Election Analytics

View the Project on GitHub camilne9/election_analytics_blog

Polling

9/27/2020

In this post I consider whether National or State level polling yields a more accurate prediction for the US presidential election. Based on the results of this investigation, I create a prediction for the 2020 presidential election used a weighted combination of state and national level polling.

Gaps in the Data

Pollsters do not take polls in every state in every month of every election year. Thus, in order to compare how accurate polling data is by month, it is necessary to assign an expectation to each month in which a poll is not taken. To this end, I made the following choices:

Both of these choices were made with the idea that -in the absence of more recent data- using the most recent data is the best available proxy.

Electoral Votes vs Popular Votes

When considering the result of a US presidential election, we can consider either the electoral vote counts resulting from the way states contribute to the overall result or we can consider the two party vote percentage acquired by each of the major parties. While two party vote percentage is simpler to work with, the electoral votes is what ultimately determined the winner of the election.
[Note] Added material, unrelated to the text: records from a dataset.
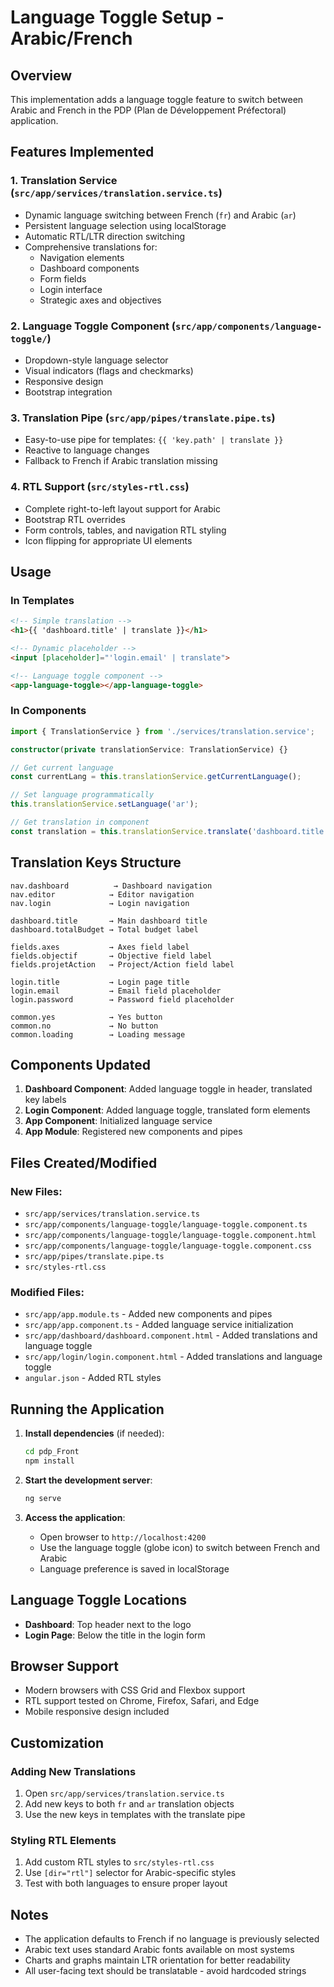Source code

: # Language Toggle Setup - Arabic/French

## Overview
This implementation adds a language toggle feature to switch between Arabic and French in the PDP (Plan de Développement Préfectoral) application.

## Features Implemented

### 1. Translation Service (`src/app/services/translation.service.ts`)
- Dynamic language switching between French (`fr`) and Arabic (`ar`)
- Persistent language selection using localStorage
- Automatic RTL/LTR direction switching
- Comprehensive translations for:
  - Navigation elements
  - Dashboard components
  - Form fields
  - Login interface
  - Strategic axes and objectives

### 2. Language Toggle Component (`src/app/components/language-toggle/`)
- Dropdown-style language selector
- Visual indicators (flags and checkmarks)
- Responsive design
- Bootstrap integration

### 3. Translation Pipe (`src/app/pipes/translate.pipe.ts`)
- Easy-to-use pipe for templates: `{{ 'key.path' | translate }}`
- Reactive to language changes
- Fallback to French if Arabic translation missing

### 4. RTL Support (`src/styles-rtl.css`)
- Complete right-to-left layout support for Arabic
- Bootstrap RTL overrides
- Form controls, tables, and navigation RTL styling
- Icon flipping for appropriate UI elements

## Usage

### In Templates
```html
<!-- Simple translation -->
<h1>{{ 'dashboard.title' | translate }}</h1>

<!-- Dynamic placeholder -->
<input [placeholder]="'login.email' | translate">

<!-- Language toggle component -->
<app-language-toggle></app-language-toggle>
```

### In Components
```typescript
import { TranslationService } from './services/translation.service';

constructor(private translationService: TranslationService) {}

// Get current language
const currentLang = this.translationService.getCurrentLanguage();

// Set language programmatically
this.translationService.setLanguage('ar');

// Get translation in component
const translation = this.translationService.translate('dashboard.title');
```

## Translation Keys Structure

```
nav.dashboard          → Dashboard navigation
nav.editor            → Editor navigation
nav.login             → Login navigation

dashboard.title       → Main dashboard title
dashboard.totalBudget → Total budget label

fields.axes           → Axes field label
fields.objectif       → Objective field label
fields.projetAction   → Project/Action field label

login.title           → Login page title
login.email           → Email field placeholder
login.password        → Password field placeholder

common.yes            → Yes button
common.no             → No button
common.loading        → Loading message
```

## Components Updated

1. **Dashboard Component**: Added language toggle in header, translated key labels
2. **Login Component**: Added language toggle, translated form elements
3. **App Component**: Initialized language service
4. **App Module**: Registered new components and pipes

## Files Created/Modified

### New Files:
- `src/app/services/translation.service.ts`
- `src/app/components/language-toggle/language-toggle.component.ts`
- `src/app/components/language-toggle/language-toggle.component.html`
- `src/app/components/language-toggle/language-toggle.component.css`
- `src/app/pipes/translate.pipe.ts`
- `src/styles-rtl.css`

### Modified Files:
- `src/app/app.module.ts` - Added new components and pipes
- `src/app/app.component.ts` - Added language service initialization
- `src/app/dashboard/dashboard.component.html` - Added translations and language toggle
- `src/app/login/login.component.html` - Added translations and language toggle
- `angular.json` - Added RTL styles

## Running the Application

1. **Install dependencies** (if needed):
   ```bash
   cd pdp_Front
   npm install
   ```

2. **Start the development server**:
   ```bash
   ng serve
   ```

3. **Access the application**:
   - Open browser to `http://localhost:4200`
   - Use the language toggle (globe icon) to switch between French and Arabic
   - Language preference is saved in localStorage

## Language Toggle Locations

- **Dashboard**: Top header next to the logo
- **Login Page**: Below the title in the login form

## Browser Support

- Modern browsers with CSS Grid and Flexbox support
- RTL support tested on Chrome, Firefox, Safari, and Edge
- Mobile responsive design included

## Customization

### Adding New Translations
1. Open `src/app/services/translation.service.ts`
2. Add new keys to both `fr` and `ar` translation objects
3. Use the new keys in templates with the translate pipe

### Styling RTL Elements
1. Add custom RTL styles to `src/styles-rtl.css`
2. Use `[dir="rtl"]` selector for Arabic-specific styles
3. Test with both languages to ensure proper layout

## Notes

- The application defaults to French if no language is previously selected
- Arabic text uses standard Arabic fonts available on most systems
- Charts and graphs maintain LTR orientation for better readability
- All user-facing text should be translatable - avoid hardcoded strings
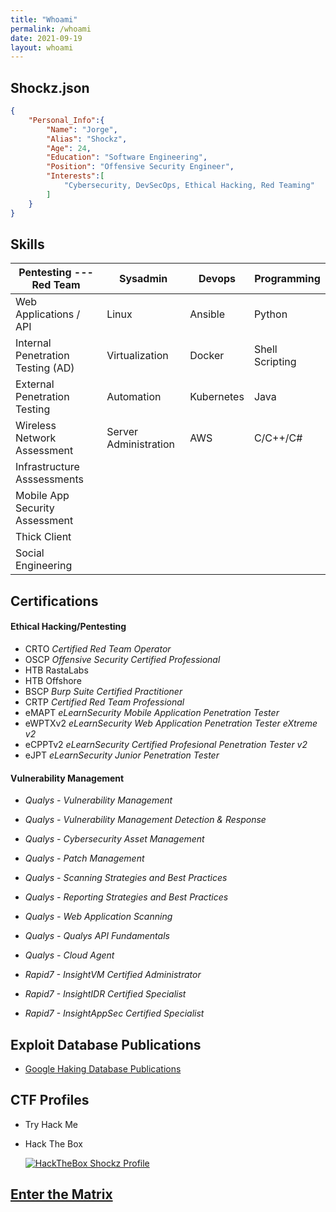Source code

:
 ```yaml
---
title: "Whoami"
permalink: /whoami
date: 2021-09-19
layout: whoami
---
```


## Shockz.json

```json
{
    "Personal_Info":{
        "Name": "Jorge",
        "Alias": "Shockz",
        "Age": 24,
        "Education": "Software Engineering",
        "Position": "Offensive Security Engineer",
        "Interests":[
            "Cybersecurity, DevSecOps, Ethical Hacking, Red Teaming"
        ]
    }
}
```

## Skills

| Pentesting ---Red Team | Sysadmin | Devops |  Programming |
|-------|--------|---------|---------|
| Web Applications / API | Linux | Ansible | Python |
| Internal Penetration Testing (AD) | Virtualization | Docker | Shell Scripting |
| External Penetration Testing | Automation | Kubernetes | Java |
| Wireless Network Assessment | Server Administration | AWS | C/C++/C# |
| Infrastructure Asssessments |  |  |  |
| Mobile App Security Assessment |  |  |  |
| Thick Client |  |  |  |
| Social Engineering |  |  |  |

## Certifications

#### Ethical Hacking/Pentesting

* CRTO *Certified Red Team Operator*
* OSCP *Offensive Security Certified Professional*
* HTB RastaLabs
* HTB Offshore
* BSCP *Burp Suite Certified Practitioner*
* CRTP *Certified Red Team Professional*
* eMAPT *eLearnSecurity Mobile Application Penetration Tester*
* eWPTXv2 *eLearnSecurity Web Application Penetration Tester eXtreme v2*
* eCPPTv2 *eLearnSecurity Certified Profesional Penetration Tester v2*
* eJPT *eLearnSecurity Junior Penetration Tester*

#### Vulnerability Management

* *Qualys - Vulnerability Management*
* *Qualys - Vulnerability Management Detection & Response*
* *Qualys - Cybersecurity Asset Management*
* *Qualys - Patch Management*
* *Qualys - Scanning Strategies and Best Practices*
* *Qualys - Reporting Strategies and Best Practices*
* *Qualys - Web Application Scanning*
* *Qualys - Qualys API Fundamentals*
* *Qualys - Cloud Agent*

* *Rapid7 - InsightVM Certified Administrator*
* *Rapid7 - InsightIDR Certified Specialist*
* *Rapid7 - InsightAppSec Certified Specialist*

## Exploit Database Publications

* [Google Haking Database Publications](https://www.exploit-db.com/google-hacking-database?author=11434)

## CTF Profiles

* Try Hack Me
    <script src="https://tryhackme.com/badge/438303"></script>

* Hack The Box
    <div class="doubleimg">
        <a href="https://app.hackthebox.eu/profile/616242">
            <img src="https://www.hackthebox.eu/badge/image/616242" alt="HackTheBox Shockz Profile">
        </a>
    </div>

## <a href="#" style="cursor: pointer;" onclick="get_matrix()">Enter the Matrix</a>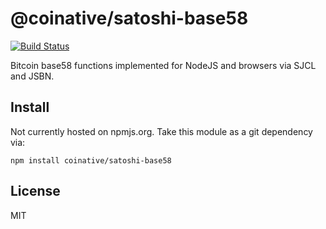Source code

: # @coinative/satoshi-base58

[![Build Status](https://travis-ci.org/coinative/satoshi-base58.svg?branch=master)](https://travis-ci.org/coinative/satoshi-base58)

Bitcoin base58 functions implemented for NodeJS and browsers via SJCL and JSBN.

## Install

Not currently hosted on npmjs.org. Take this module as a git dependency via:

```
npm install coinative/satoshi-base58
```

## License

MIT
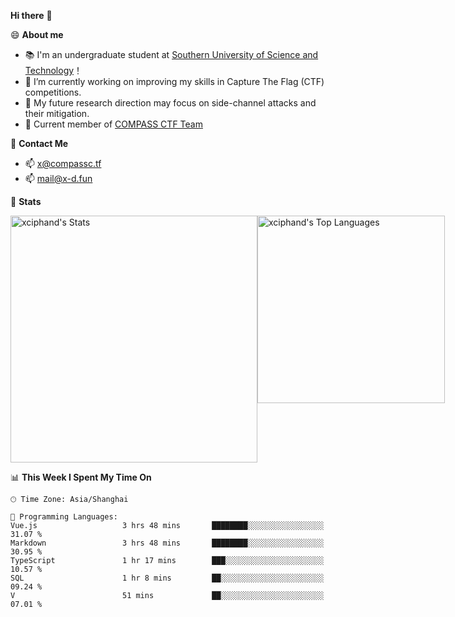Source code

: **Hi there** 👋


😄 **About me**

- 📚 I'm an undergraduate student at [Southern University of Science and Technology](https://www.sustech.edu.cn)！
- 🌱 I’m currently working on improving my skills in Capture The Flag (CTF) competitions.
- 🔭 My future research direction may focus on side-channel attacks and their mitigation.
- 🚩 Current member of [COMPASS CTF Team](https://blog.compassc.tf/) 

👋 **Contact Me**

- 📫 [x@compassc.tf](mailto:x@compassc.tf)
- 📫 [mail@x-d.fun](mailto:mail@x-d.fun)

🌟 **Stats**

<div style="display: flex; justify-content: space-between;">
  <img src="https://github-readme-stats-ten-dusky-26.vercel.app/api?username=xciphand&theme=vue-dark&show_icons=true&hide_border=true&count_private=true" alt="xciphand's Stats" width="395" />
  <img src="https://github-readme-stats-ten-dusky-26.vercel.app/api/top-langs/?username=xciphand&theme=vue-dark&show_icons=true&hide_border=true&layout=compact" alt="xciphand's Top Languages" width="300" />
</div>


<!--START_SECTION:waka-->
📊 **This Week I Spent My Time On** 

```text
🕑︎ Time Zone: Asia/Shanghai

💬 Programming Languages: 
Vue.js                   3 hrs 48 mins       ████████░░░░░░░░░░░░░░░░░   31.07 % 
Markdown                 3 hrs 48 mins       ████████░░░░░░░░░░░░░░░░░   30.95 % 
TypeScript               1 hr 17 mins        ███░░░░░░░░░░░░░░░░░░░░░░   10.57 % 
SQL                      1 hr 8 mins         ██░░░░░░░░░░░░░░░░░░░░░░░   09.24 % 
V                        51 mins             ██░░░░░░░░░░░░░░░░░░░░░░░   07.01 % 
```


<!--END_SECTION:waka-->
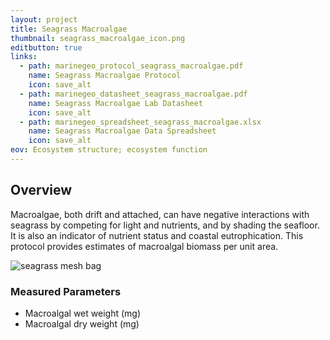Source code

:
 ```yaml
---
layout: project
title: Seagrass Macroalgae
thumbnail: seagrass_macroalgae_icon.png
editbutton: true
links:
  - path: marinegeo_protocol_seagrass_macroalgae.pdf
    name: Seagrass Macroalgae Protocol
    icon: save_alt
  - path: marinegeo_datasheet_seagrass_macroalgae.pdf
    name: Seagrass Macroalgae Lab Datasheet
    icon: save_alt
  - path: marinegeo_spreadsheet_seagrass_macroalgae.xlsx
    name: Seagrass Macroalgae Data Spreadsheet
    icon: save_alt
eov: Ecosystem structure; ecosystem function
---
```


## Overview
Macroalgae, both drift and attached, can have negative interactions with seagrass by competing for light and nutrients, and by shading the seafloor. It is also an indicator of nutrient status and coastal eutrophication. This protocol provides estimates of macroalgal biomass per unit area.

![seagrass mesh bag]({{site.baseurl}}/assets/modules/seagrass-macroalgae/seagrass_macroalgae_landing_page.png)

### Measured Parameters
  - Macroalgal wet weight (mg)
  - Macroalgal dry weight (mg)
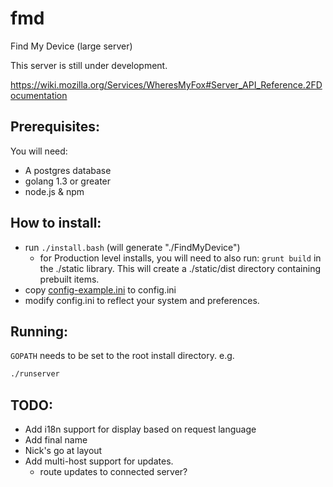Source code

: # fmd

Find My Device (large server)

This server is still under development.

https://wiki.mozilla.org/Services/WheresMyFox#Server_API_Reference.2FDocumentation

## Prerequisites:

You will need:

- A postgres database
- golang 1.3 or greater
- node.js & npm

## How to install:

- run `./install.bash` (will generate "./FindMyDevice")
  - for Production level installs, you will need to also run:
    `grunt build` in the ./static library. This will create a
    ./static/dist directory containing prebuilt items.
- copy [config-example.ini](config-sample.ini) to config.ini
- modify config.ini to reflect your system and preferences.

## Running:

`GOPATH` needs to be set to the root install directory. e.g.

```sh
./runserver
```

## TODO:

- Add i18n support for display based on request language
- Add final name
- Nick's go at layout
- Add multi-host support for updates.
    - route updates to connected server?
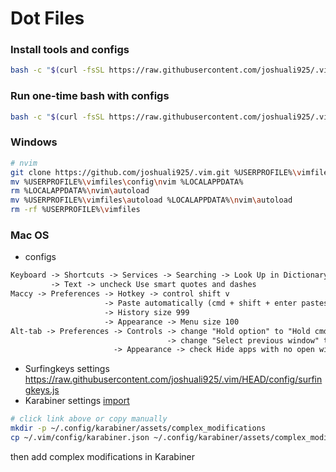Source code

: # Dot Files

### Install tools and configs

```bash
bash -c "$(curl -fsSL https://raw.githubusercontent.com/joshuali925/.vim/HEAD/install.sh)"
```

### Run one-time bash with configs

```bash
bash -c "$(curl -fsSL https://raw.githubusercontent.com/joshuali925/.vim/HEAD/bin/bashrc)"
```

### Windows

```bash
# nvim
git clone https://github.com/joshuali925/.vim.git %USERPROFILE%\vimfiles --depth=1
mv %USERPROFILE%\vimfiles\config\nvim %LOCALAPPDATA%
rm %LOCALAPPDATA%\nvim\autoload
mv %USERPROFILE%\vimfiles\autoload %LOCALAPPDATA%\nvim\autoload
rm -rf %USERPROFILE%\vimfiles
```

### Mac OS

- configs

```markdown
Keyboard -> Shortcuts -> Services -> Searching -> Look Up in Dictionary: option command t
         -> Text -> uncheck Use smart quotes and dashes
Maccy -> Preferences -> Hotkey -> control shift v
                     -> Paste automatically (cmd + shift + enter pastes without formatting)
                     -> History size 999
                     -> Appearance -> Menu size 100
Alt-tab -> Preferences -> Controls -> change "Hold option" to "Hold cmd"
                                   -> change "Select previous window" to shift tab
                       -> Appearance -> check Hide apps with no open window
```

- Surfingkeys settings https://raw.githubusercontent.com/joshuali925/.vim/HEAD/config/surfingkeys.js
- Karabiner settings [import](karabiner://karabiner/assets/complex_modifications/import?url=https%3A%2F%2Fraw.githubusercontent.com%2Fjoshuali925%2F.vim%2FHEAD%2Fconfig%2Fkarabiner.json)

```bash
# click link above or copy manually
mkdir -p ~/.config/karabiner/assets/complex_modifications
cp ~/.vim/config/karabiner.json ~/.config/karabiner/assets/complex_modifications/karabiner.json
```

then add complex modifications in Karabiner

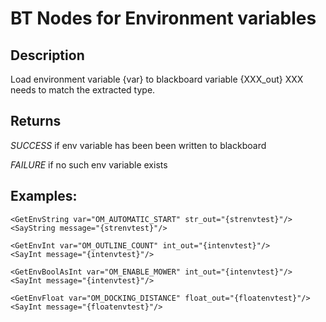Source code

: # BT Nodes for Environment variables
## Description

Load environment variable {var} to blackboard variable {XXX_out}
XXX needs to match the extracted type.

## Returns

*SUCCESS* if env variable has been been written to blackboard

*FAILURE* if no such env variable exists

## Examples:

```
<GetEnvString var="OM_AUTOMATIC_START" str_out="{strenvtest}"/>
<SayString message="{strenvtest}"/>
```

```
<GetEnvInt var="OM_OUTLINE_COUNT" int_out="{intenvtest}"/>
<SayInt message="{intenvtest}"/>
```

```
<GetEnvBoolAsInt var="OM_ENABLE_MOWER" int_out="{intenvtest}"/>
<SayInt message="{intenvtest}"/>
```

```
<GetEnvFloat var="OM_DOCKING_DISTANCE" float_out="{floatenvtest}"/>
<SayInt message="{floatenvtest}"/>
```
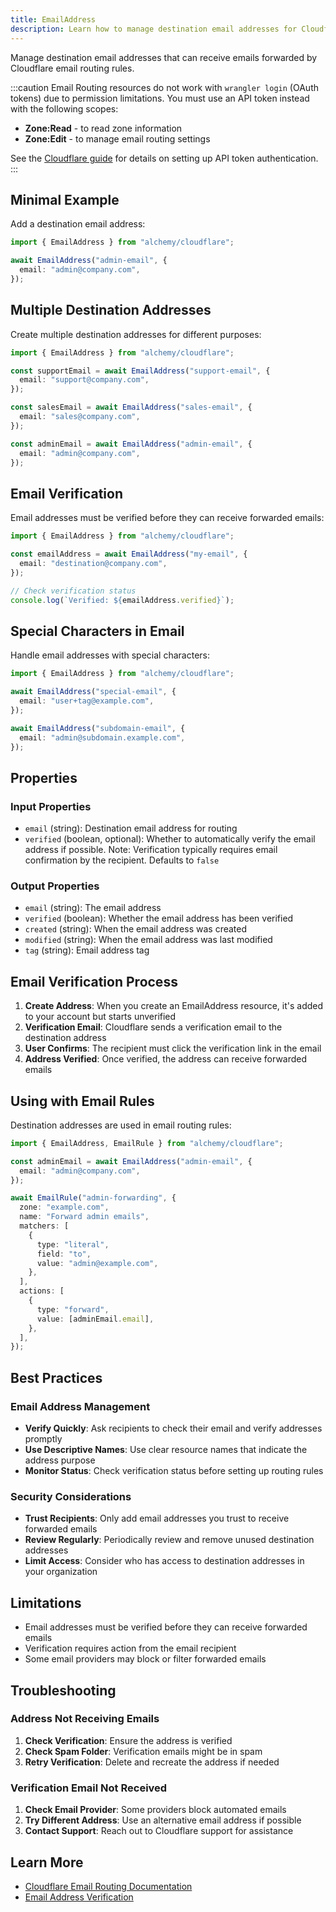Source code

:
 ```yaml
---
title: EmailAddress
description: Learn how to manage destination email addresses for Cloudflare email routing using Alchemy.
---
```


Manage destination email addresses that can receive emails forwarded by Cloudflare email routing rules.

:::caution
Email Routing resources do not work with `wrangler login` (OAuth tokens) due to permission limitations. You must use an API token instead with the following scopes:

- **Zone:Read** - to read zone information
- **Zone:Edit** - to manage email routing settings

See the [Cloudflare guide](/guides/cloudflare-auth.md) for details on setting up API token authentication.
:::

## Minimal Example

Add a destination email address:

```ts
import { EmailAddress } from "alchemy/cloudflare";

await EmailAddress("admin-email", {
  email: "admin@company.com",
});
```

## Multiple Destination Addresses

Create multiple destination addresses for different purposes:

```ts
import { EmailAddress } from "alchemy/cloudflare";

const supportEmail = await EmailAddress("support-email", {
  email: "support@company.com",
});

const salesEmail = await EmailAddress("sales-email", {
  email: "sales@company.com",
});

const adminEmail = await EmailAddress("admin-email", {
  email: "admin@company.com",
});
```

## Email Verification

Email addresses must be verified before they can receive forwarded emails:

```ts
import { EmailAddress } from "alchemy/cloudflare";

const emailAddress = await EmailAddress("my-email", {
  email: "destination@company.com",
});

// Check verification status
console.log(`Verified: ${emailAddress.verified}`);
```

## Special Characters in Email

Handle email addresses with special characters:

```ts
import { EmailAddress } from "alchemy/cloudflare";

await EmailAddress("special-email", {
  email: "user+tag@example.com",
});

await EmailAddress("subdomain-email", {
  email: "admin@subdomain.example.com",
});
```

## Properties

### Input Properties

- `email` (string): Destination email address for routing
- `verified` (boolean, optional): Whether to automatically verify the email address if possible. Note: Verification typically requires email confirmation by the recipient. Defaults to `false`

### Output Properties

- `email` (string): The email address
- `verified` (boolean): Whether the email address has been verified
- `created` (string): When the email address was created
- `modified` (string): When the email address was last modified
- `tag` (string): Email address tag

## Email Verification Process

1. **Create Address**: When you create an EmailAddress resource, it's added to your account but starts unverified
2. **Verification Email**: Cloudflare sends a verification email to the destination address
3. **User Confirms**: The recipient must click the verification link in the email
4. **Address Verified**: Once verified, the address can receive forwarded emails

## Using with Email Rules

Destination addresses are used in email routing rules:

```ts
import { EmailAddress, EmailRule } from "alchemy/cloudflare";

const adminEmail = await EmailAddress("admin-email", {
  email: "admin@company.com",
});

await EmailRule("admin-forwarding", {
  zone: "example.com",
  name: "Forward admin emails",
  matchers: [
    {
      type: "literal",
      field: "to",
      value: "admin@example.com",
    },
  ],
  actions: [
    {
      type: "forward",
      value: [adminEmail.email],
    },
  ],
});
```

## Best Practices

### Email Address Management

- **Verify Quickly**: Ask recipients to check their email and verify addresses promptly
- **Use Descriptive Names**: Use clear resource names that indicate the address purpose
- **Monitor Status**: Check verification status before setting up routing rules

### Security Considerations

- **Trust Recipients**: Only add email addresses you trust to receive forwarded emails
- **Review Regularly**: Periodically review and remove unused destination addresses
- **Limit Access**: Consider who has access to destination addresses in your organization

## Limitations

- Email addresses must be verified before they can receive forwarded emails
- Verification requires action from the email recipient
- Some email providers may block or filter forwarded emails

## Troubleshooting

### Address Not Receiving Emails

1. **Check Verification**: Ensure the address is verified
2. **Check Spam Folder**: Verification emails might be in spam
3. **Retry Verification**: Delete and recreate the address if needed

### Verification Email Not Received

1. **Check Email Provider**: Some providers block automated emails
2. **Try Different Address**: Use an alternative email address if possible
3. **Contact Support**: Reach out to Cloudflare support for assistance

## Learn More

- [Cloudflare Email Routing Documentation](https://developers.cloudflare.com/email-routing/)
- [Email Address Verification](https://developers.cloudflare.com/email-routing/get-started/enable-email-routing/#2-add-destination-addresses)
To account in part for the impact of the electoral college in distorting the election results, I normalize the difference in electoral vote count as if the total number of electoral votes is 100. This makes the plots more reasonable to compare because two party popular vote share is constrained so that the total percentage of votes is 100%.

However, this normalization is not a perfect solution to comparing electoral votes and two party popular vote share. In general, the electoral college distorts the results of elections. Since each state is winner take all, a small difference in votes in one state can be magnified into a large change in the electoral college if it changes which party wins the state. This increased volatility of electoral college focused predictions means we expect a larger errors when considering electoral vote projections than when considering two party popular vote predictions.

One might ask why we bother to consider electoral predictions at all instead of also using the state polling to predict national two party vote share. While this would allow for easier comparison of the two types of polling data, since the electoral college is ultimately what determines the presidency (not the popular vote share), it is more important to know what this electoral college result will be. As such, I chose to consider the electoral vote counts at the expense of some cleanliness of comparison.

Plots

First we can consider the predictive ability of the national popular vote polling. I use month-by-month polling data (from February to November) in each election year from 1968 to 2016. For each month I consider the difference in the two party vote share for Republicans suggested by the polled support rates for the two major parties and the actual portion of the two party vote share that went to Republicans in that election year. (The choice to show the difference for Republican instead of Democrats has no consequences because we assume that all votes and electoral votes must go to one of these two parties.)

image of national poll accuracy by month

We can similarly consider the predictive ability of the state polls by plotting the difference between the electoral college result suggested by which candidate is leading in polls each state and the actual electoral college result from that election year. (As with the national polls, I consider this difference for Republicans but this is simply the additive inverse of what it would be for Democrats.)

image of state poll accuracy by month

Analysis of Plots

We observe that when the election is far away, national polling gives a better indication for who will win the election and when the election is close, the state polling gives a better indication of who will win the election. Over time the national polling data moves towards on the correct two-party vote, but it does not converge very much. In contrast, long before the election, the state polling does not give a very good prediction of the result, but it converges dramatically as the election approaches. This result is likely the result of the distortion caused by the electoral college system. Since a candidate can lose the election with a higher two-party vote share, the location of the votes they earn is highly relevant in addition to the quantity.

Model

Based on the results of our analysis, we see that we should increase the weighting we give to state polls as we get closer to the election. From this concept we can create the predictive model:

Electoral Prediction = (10 - months until election)/10 * State Poll Prediction+ (months until election)/10 * National Poll Prediction

In this equation, “State Poll Prediction” indicates the number of electoral votes predicted by the state polling data for a given party. (This number is out of 538, not normalized to 100 because we will normalize the national popular vote to 538.) “National Poll Prediction” is the number the number of electoral votes a candidate would get if their two party vote share in the national poll converted proportionally to the 538 electoral votes.

This scheme means that while data about the election that would give us precision in our prediction (namely state polling) is unavailable, we use broader information about the electorate to qualify our expectation and, as thorough state polling develops, we reduce our reliance on national polling (which is not especially predictive on a margin necessary to predict the election).

Prediction

I acquired recent polling data (as of 9/27/2020) from FiveThirtyEight.

Based on this data, my model predicts that Republican candidate Donald Trump will earn 199 electoral votes.

This would mean that Democratic candidate Joe Biden would win the presidency.